Which lines below fall between the one containing "немає в бібліотеці" and the one containing "writes capfile.cap containing"? Repeat them exactly, counting both of those lines, and add nothing else.

• [Extracted data entries]:
□ □ □ □ □

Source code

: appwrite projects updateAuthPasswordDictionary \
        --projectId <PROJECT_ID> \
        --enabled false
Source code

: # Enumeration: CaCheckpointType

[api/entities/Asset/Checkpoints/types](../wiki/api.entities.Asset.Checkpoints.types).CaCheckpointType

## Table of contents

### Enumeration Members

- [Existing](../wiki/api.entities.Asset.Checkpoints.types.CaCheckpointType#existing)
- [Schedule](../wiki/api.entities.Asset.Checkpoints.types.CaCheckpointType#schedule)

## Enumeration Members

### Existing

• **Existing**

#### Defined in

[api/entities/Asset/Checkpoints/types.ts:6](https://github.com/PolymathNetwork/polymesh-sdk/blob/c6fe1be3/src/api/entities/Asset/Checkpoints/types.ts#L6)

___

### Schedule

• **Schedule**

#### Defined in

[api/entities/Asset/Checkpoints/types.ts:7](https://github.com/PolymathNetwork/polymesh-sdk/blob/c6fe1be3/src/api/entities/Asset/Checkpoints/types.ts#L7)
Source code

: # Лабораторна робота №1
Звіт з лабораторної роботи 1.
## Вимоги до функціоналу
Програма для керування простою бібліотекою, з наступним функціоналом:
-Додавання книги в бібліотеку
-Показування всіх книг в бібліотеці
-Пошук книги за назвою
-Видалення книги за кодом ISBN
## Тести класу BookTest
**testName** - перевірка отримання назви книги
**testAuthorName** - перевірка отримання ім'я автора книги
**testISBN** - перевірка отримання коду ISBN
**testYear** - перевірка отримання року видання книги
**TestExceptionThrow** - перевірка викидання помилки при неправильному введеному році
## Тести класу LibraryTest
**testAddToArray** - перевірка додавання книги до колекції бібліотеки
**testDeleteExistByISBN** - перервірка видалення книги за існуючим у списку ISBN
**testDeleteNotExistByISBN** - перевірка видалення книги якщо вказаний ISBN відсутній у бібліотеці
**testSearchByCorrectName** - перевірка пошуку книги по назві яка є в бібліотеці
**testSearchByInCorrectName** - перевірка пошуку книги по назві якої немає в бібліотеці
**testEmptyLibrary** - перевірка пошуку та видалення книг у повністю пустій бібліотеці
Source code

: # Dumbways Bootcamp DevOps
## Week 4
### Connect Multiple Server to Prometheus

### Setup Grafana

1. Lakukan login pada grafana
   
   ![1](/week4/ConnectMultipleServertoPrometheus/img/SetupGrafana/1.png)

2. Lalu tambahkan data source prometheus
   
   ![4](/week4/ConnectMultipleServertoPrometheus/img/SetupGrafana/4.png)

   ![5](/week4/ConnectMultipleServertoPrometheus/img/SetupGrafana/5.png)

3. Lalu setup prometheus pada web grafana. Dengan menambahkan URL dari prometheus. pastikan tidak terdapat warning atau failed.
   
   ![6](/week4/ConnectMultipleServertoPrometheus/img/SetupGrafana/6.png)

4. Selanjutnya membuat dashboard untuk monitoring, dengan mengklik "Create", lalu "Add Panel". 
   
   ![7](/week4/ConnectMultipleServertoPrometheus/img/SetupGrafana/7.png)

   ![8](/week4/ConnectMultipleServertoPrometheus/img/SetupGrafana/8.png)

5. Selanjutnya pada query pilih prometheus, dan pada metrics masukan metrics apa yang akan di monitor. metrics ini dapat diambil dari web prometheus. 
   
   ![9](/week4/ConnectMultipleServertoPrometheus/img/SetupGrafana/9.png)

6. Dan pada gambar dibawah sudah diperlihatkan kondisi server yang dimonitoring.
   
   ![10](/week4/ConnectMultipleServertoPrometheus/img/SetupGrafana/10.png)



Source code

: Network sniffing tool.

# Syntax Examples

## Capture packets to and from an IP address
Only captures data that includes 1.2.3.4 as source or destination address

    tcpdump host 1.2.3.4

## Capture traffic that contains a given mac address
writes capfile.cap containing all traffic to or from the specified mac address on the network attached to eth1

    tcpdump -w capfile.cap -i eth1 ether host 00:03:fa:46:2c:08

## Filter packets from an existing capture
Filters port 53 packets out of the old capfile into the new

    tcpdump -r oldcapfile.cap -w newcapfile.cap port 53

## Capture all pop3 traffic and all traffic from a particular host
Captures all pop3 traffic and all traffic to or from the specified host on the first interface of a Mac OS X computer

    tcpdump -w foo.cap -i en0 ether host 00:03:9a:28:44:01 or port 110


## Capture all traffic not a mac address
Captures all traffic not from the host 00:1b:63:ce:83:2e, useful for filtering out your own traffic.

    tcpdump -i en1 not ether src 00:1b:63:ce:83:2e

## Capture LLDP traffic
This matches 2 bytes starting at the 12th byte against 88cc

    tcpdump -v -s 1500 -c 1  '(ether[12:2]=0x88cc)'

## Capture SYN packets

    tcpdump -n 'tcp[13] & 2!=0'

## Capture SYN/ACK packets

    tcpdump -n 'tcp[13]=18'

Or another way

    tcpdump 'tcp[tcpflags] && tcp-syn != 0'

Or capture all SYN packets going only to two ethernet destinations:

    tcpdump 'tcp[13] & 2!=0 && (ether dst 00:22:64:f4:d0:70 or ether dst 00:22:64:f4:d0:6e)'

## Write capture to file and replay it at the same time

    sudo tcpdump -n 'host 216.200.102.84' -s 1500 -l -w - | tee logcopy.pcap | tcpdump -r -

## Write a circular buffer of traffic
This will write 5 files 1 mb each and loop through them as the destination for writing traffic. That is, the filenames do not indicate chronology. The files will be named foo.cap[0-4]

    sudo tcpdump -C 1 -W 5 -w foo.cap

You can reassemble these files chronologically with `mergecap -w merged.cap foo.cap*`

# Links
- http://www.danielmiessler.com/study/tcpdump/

□ □ □ □ □

• [Result of the exercise]:
**testSearchByInCorrectName** - перевірка пошуку книги по назві якої немає в бібліотеці
**testEmptyLibrary** - перевірка пошуку та видалення книг у повністю пустій бібліотеці
Source code

: # Dumbways Bootcamp DevOps
## Week 4
### Connect Multiple Server to Prometheus

### Setup Grafana

1. Lakukan login pada grafana
   
   ![1](/week4/ConnectMultipleServertoPrometheus/img/SetupGrafana/1.png)

2. Lalu tambahkan data source prometheus
   
   ![4](/week4/ConnectMultipleServertoPrometheus/img/SetupGrafana/4.png)

   ![5](/week4/ConnectMultipleServertoPrometheus/img/SetupGrafana/5.png)

3. Lalu setup prometheus pada web grafana. Dengan menambahkan URL dari prometheus. pastikan tidak terdapat warning atau failed.
   
   ![6](/week4/ConnectMultipleServertoPrometheus/img/SetupGrafana/6.png)

4. Selanjutnya membuat dashboard untuk monitoring, dengan mengklik "Create", lalu "Add Panel". 
   
   ![7](/week4/ConnectMultipleServertoPrometheus/img/SetupGrafana/7.png)

   ![8](/week4/ConnectMultipleServertoPrometheus/img/SetupGrafana/8.png)

5. Selanjutnya pada query pilih prometheus, dan pada metrics masukan metrics apa yang akan di monitor. metrics ini dapat diambil dari web prometheus. 
   
   ![9](/week4/ConnectMultipleServertoPrometheus/img/SetupGrafana/9.png)

6. Dan pada gambar dibawah sudah diperlihatkan kondisi server yang dimonitoring.
   
   ![10](/week4/ConnectMultipleServertoPrometheus/img/SetupGrafana/10.png)



Source code

: Network sniffing tool.

# Syntax Examples

## Capture packets to and from an IP address
Only captures data that includes 1.2.3.4 as source or destination address

    tcpdump host 1.2.3.4

## Capture traffic that contains a given mac address
writes capfile.cap containing all traffic to or from the specified mac address on the network attached to eth1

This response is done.